わたしがごくりと唾を呑み込む姿に、シャノア修道長は目を細めた。
「浄化の聖女の能力が重宝されるのはその為。一度、瘴気に染まってしまった人や動物、その亡骸、土地を元に戻せるのは浄化の能力だけだから」
そう言って、わたしの顔をシャノア修道長はじっと見詰めた。
「……しょ、精進します」
わたしは、ぎくしゃくとうなずいた。
がちがちに強張った顔を見て、シャノア修道長はふっと微笑んだ。
「とはいえ瘴気は、他の要因が絡まない限り大規模に増殖はしない。自然発生したとしても大抵はその影響も限られたものになると思う」
「そっ、それなら、そうそう深刻な事態にはならなそうですね」
「脅かさないでくださいよぉ」とわたしが笑うと、シャノア修道長も明るい笑みを浮かべて立ち上がった。

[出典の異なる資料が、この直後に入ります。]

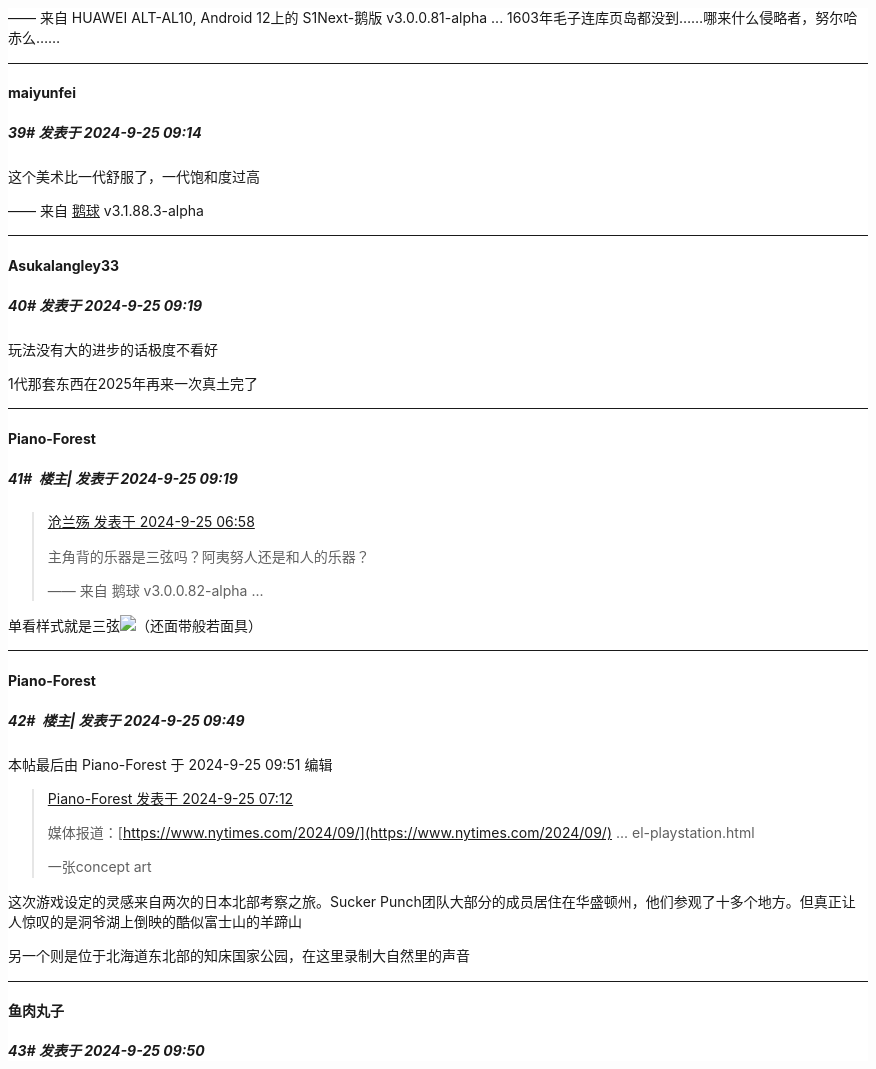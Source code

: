 —— 来自 HUAWEI ALT-AL10, Android 12上的 S1Next-鹅版 v3.0.0.81-alpha ...</blockquote>
1603年毛子连库页岛都没到……哪来什么侵略者，努尔哈赤么……

*****

####  maiyunfei  
##### 39#       发表于 2024-9-25 09:14

这个美术比一代舒服了，一代饱和度过高

—— 来自 [鹅球](https://www.pgyer.com/xfPejhuq) v3.1.88.3-alpha

*****

####  Asukalangley33  
##### 40#       发表于 2024-9-25 09:19

玩法没有大的进步的话极度不看好

1代那套东西在2025年再来一次真土完了


*****

####  Piano-Forest  
##### 41#         楼主| 发表于 2024-9-25 09:19

<blockquote><a href="httphttps://stage1st.com/2b/forum.php?mod=redirect&amp;goto=findpost&amp;pid=66296534&amp;ptid=2200798" target="_blank">沧兰殇 发表于 2024-9-25 06:58</a>

主角背的乐器是三弦吗？阿夷努人还是和人的乐器？

—— 来自 鹅球 v3.0.0.82-alpha ...</blockquote>
单看样式就是三弦<img src="https://static.stage1st.com/image/smiley/face2017/068.png" referrerpolicy="no-referrer">（还面带般若面具）

*****

####  Piano-Forest  
##### 42#         楼主| 发表于 2024-9-25 09:49

 本帖最后由 Piano-Forest 于 2024-9-25 09:51 编辑 
<blockquote><a href="httphttps://stage1st.com/2b/forum.php?mod=redirect&amp;goto=findpost&amp;pid=66296568&amp;ptid=2200798" target="_blank">Piano-Forest 发表于 2024-9-25 07:12</a>

媒体报道：[https://www.nytimes.com/2024/09/](https://www.nytimes.com/2024/09/) ... el-playstation.html

一张concept art</blockquote>
这次游戏设定的灵感来自两次的日本北部考察之旅。Sucker Punch团队大部分的成员居住在华盛顿州，他们参观了十多个地方。但真正让人惊叹的是洞爷湖上倒映的酷似富士山的羊蹄山

另一个则是位于北海道东北部的知床国家公园，在这里录制大自然里的声音

*****

####  鱼肉丸子  
##### 43#       发表于 2024-9-25 09:50
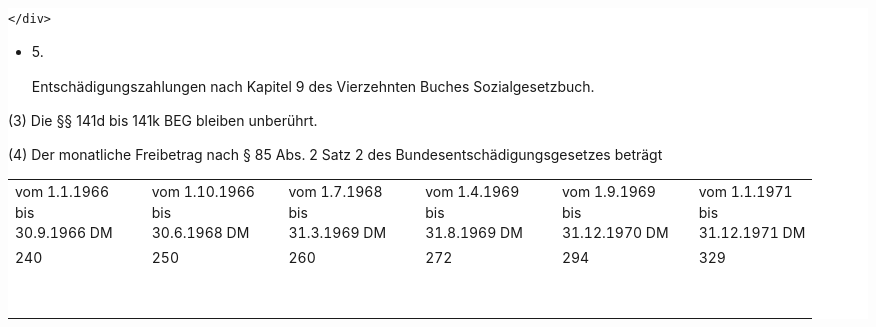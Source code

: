     </div>

  - 5\.
    
    <div style="">
    
    Entschädigungszahlungen nach Kapitel 9 des Vierzehnten Buches
    Sozialgesetzbuch.
    
    </div>

</div>

<div class="jurAbsatz">

(3) Die §§ 141d bis 141k BEG bleiben unberührt.

</div>

<div class="jurAbsatz">

(4) Der monatliche Freibetrag nach § 85 Abs. 2 Satz 2 des
Bundesentschädigungsgesetzes beträgt  
  

<table style="width:102%;">
<colgroup>
<col style="width: 17%" />
<col style="width: 17%" />
<col style="width: 17%" />
<col style="width: 17%" />
<col style="width: 17%" />
<col style="width: 17%" />
</colgroup>
<tbody>
<tr class="odd">
<td style="text-align: left;">vom 1.1.1966<br />
bis<br />
30.9.1966 DM</td>
<td style="text-align: left;">vom 1.10.1966<br />
bis<br />
30.6.1968 DM</td>
<td style="text-align: left;">vom 1.7.1968<br />
bis<br />
31.3.1969 DM</td>
<td style="text-align: left;">vom 1.4.1969<br />
bis<br />
31.8.1969 DM</td>
<td style="text-align: left;">vom 1.9.1969<br />
bis<br />
31.12.1970 DM</td>
<td style="text-align: left;">vom 1.1.1971<br />
bis<br />
31.12.1971 DM</td>
</tr>
<tr class="even">
<td style="text-align: left;">240</td>
<td style="text-align: left;">250</td>
<td style="text-align: left;">260</td>
<td style="text-align: left;">272</td>
<td style="text-align: left;">294</td>
<td style="text-align: left;">329</td>
</tr>
<tr class="odd">
<td style="text-align: left;"><br />
<br />
</td>
<td style="text-align: left;"> </td>
<td style="text-align: left;"> </td>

「私はそろそろ行くわ。アンナも、今日はもう普段の仕事は休みにしてあるから、部屋に戻って体を休めるようにね」
シャノア修道長はそう言って、わたしの背中を労わるようになでた。
「あっ、はい。お世話になりました」
わたしはその手の温もりを感じながら、やっぱり優しい人だなあ、とシャノア修道長の顔を見上げた。
だが、次の瞬間シャノア修道長は若干、表情を曇らせた。
「ああ、それと、アンナ……」
「はい、なんですか?」
シャノア修道長は少しだけ
「しばらく後の事になると思うけど、こちらでお客様をお迎えする予定があるの」
「へえ?何処か遠方からのお客様なんですか?」
興味を惹かれてわたしが尋ねると、シャノア修道長は「そうなの」とうなずく。
「そのお客様の相手を、大聖堂の方から頼まれてね。……相談事があるらしいのだけど、アンナにも同席して欲しいの」
「それは構いませんけど……」
「どうしてわたしが?」と尋ねようとしたが、シャノア修道長はそのまま「お願いね」と席を立って医務室を出ていってしまった。
まあ、忙しい人だからわざわざ引き止めるのも悪い。
わたしはそのまま彼女を見送った。
そうして、一つ息を吐いて改めてちょっと自分の体の具合を確かめてみた。
多少、頭が重い感じがするが気分は悪くないし、手足も問題なく動く。
「せっかく聖女になったんだ」
わたしは自分の胸元に輝く聖女の聖印を見下ろし、浮き立つような気分になる。
「あいつにも見せびらかしに行ってやろ」
ベッドの上でにっ、と笑ってわたしは床の上に足を下ろした。